After the dissolution of the Soviet Union in 1991, friendly relations were established between Vietnam and the Russian Federation, the USSR's main successor state. Nearly 5% of the official count of the Vietnamese population in Russia is composed of students with Russian government scholarships. In January 2001, to commemorate the 50th anniversary of Soviet-Vietnam ties, Russian president Vladimir Putin made an official visit to Hanoi, where he was received by Vietnamese president Trần Đức Lương. Bilateral trade amounted to $550 million in 2001; Russian exports to Vietnam included machinery and steel, while Vietnam sold textiles and rice. The two countries also maintained relations in the energy sector, with joint venture Vietsovpetro pumping crude oil from the Bạch Hổ oil field.

After the Vietnam War ended in 1975, the Soviet Union became a benefactor to the country during the 1980s until the USSR collapsed in 1991, leaving Vietnam with a weakened ideological, economic and military ally. In rhetoric, Vietnam officially remains one of the world's last communist countries – the communist hammer-and-sickle flag can still be seen – but it has embraced a "socialist-oriented market economy" along with Asian and Western investment over the past two decades.

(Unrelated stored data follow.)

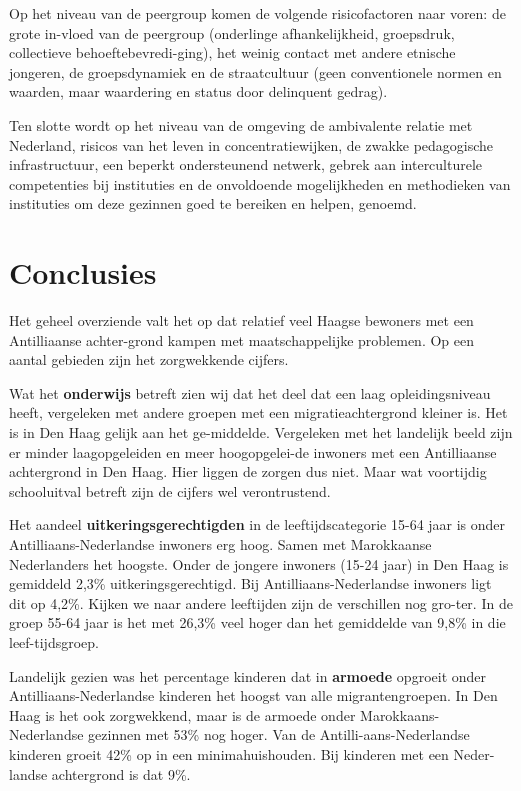 \documentclass[]{book}
\begin{document}
Op het niveau van de peergroup komen de volgende risicofactoren naar
voren: de grote in-vloed van de peergroup (onderlinge afhankelijkheid,
groepsdruk, collectieve behoeftebevredi-ging), het weinig contact met
andere etnische jongeren, de groepsdynamiek en de straatcultuur (geen
conventionele normen en waarden, maar waardering en status door
delinquent gedrag).

Ten slotte wordt op het niveau van de omgeving de ambivalente relatie
met Nederland, risicos van het leven in concentratiewijken, de zwakke
pedagogische infrastructuur, een beperkt ondersteunend netwerk, gebrek
aan interculturele competenties bij instituties en de onvoldoende
mogelijkheden en methodieken van instituties om deze gezinnen goed te
bereiken en helpen, genoemd.

\hypertarget{conclusies}{%
\chapter*{Conclusies}\label{conclusies}}

Het geheel overziende valt het op dat relatief veel Haagse bewoners met
een Antilliaanse achter-grond kampen met maatschappelijke problemen. Op
een aantal gebieden zijn het zorgwekkende cijfers.

Wat het \textbf{onderwijs} betreft zien wij dat het deel dat een laag
opleidingsniveau heeft, vergeleken met andere groepen met een
migratieachtergrond kleiner is. Het is in Den Haag gelijk aan het
ge-middelde. Vergeleken met het landelijk beeld zijn er minder
laagopgeleiden en meer hoogopgelei-de inwoners met een Antilliaanse
achtergrond in Den Haag. Hier liggen de zorgen dus niet. Maar wat
voortijdig schooluitval betreft zijn de cijfers wel verontrustend.

Het aandeel \textbf{uitkeringsgerechtigden} in de leeftijdscategorie
15-64 jaar is onder Antilliaans-Nederlandse inwoners erg hoog. Samen met
Marokkaanse Nederlanders het hoogste. Onder de jongere inwoners (15-24
jaar) in Den Haag is gemiddeld 2,3\% uitkeringsgerechtigd. Bij
Antilliaans-Nederlandse inwoners ligt dit op 4,2\%. Kijken we naar
andere leeftijden zijn de verschillen nog gro-ter. In de groep 55-64
jaar is het met 26,3\% veel hoger dan het gemiddelde van 9,8\% in die
leef-tijdsgroep.

Landelijk gezien was het percentage kinderen dat in \textbf{armoede}
opgroeit onder Antilliaans-Nederlandse kinderen het hoogst van alle
migrantengroepen. In Den Haag is het ook zorgwekkend, maar is de armoede
onder Marokkaans-Nederlandse gezinnen met 53\% nog hoger. Van de
Antilli-aans-Nederlandse kinderen groeit 42\% op in een
minimahuishouden. Bij kinderen met een Neder-landse achtergrond is dat
9\%.
\end{document}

Sergey Lavrov, Foreign Minister of Russia, visited Vietnam in July 2009. "Relations between the two countries have developed positively," Lavrov said. "We are convinced that the bilateral cooperation will be at a high level."

Since 2022, at the Kremlin's request, Vietnam has deported several Russian citizens living in Vietnam because they criticized the Russian invasion of Ukraine. Several public opinion brigades' pages on Facebook, originally established to disseminate propaganda for the Communist Party of Vietnam, circulated disinformation in support of the invasion.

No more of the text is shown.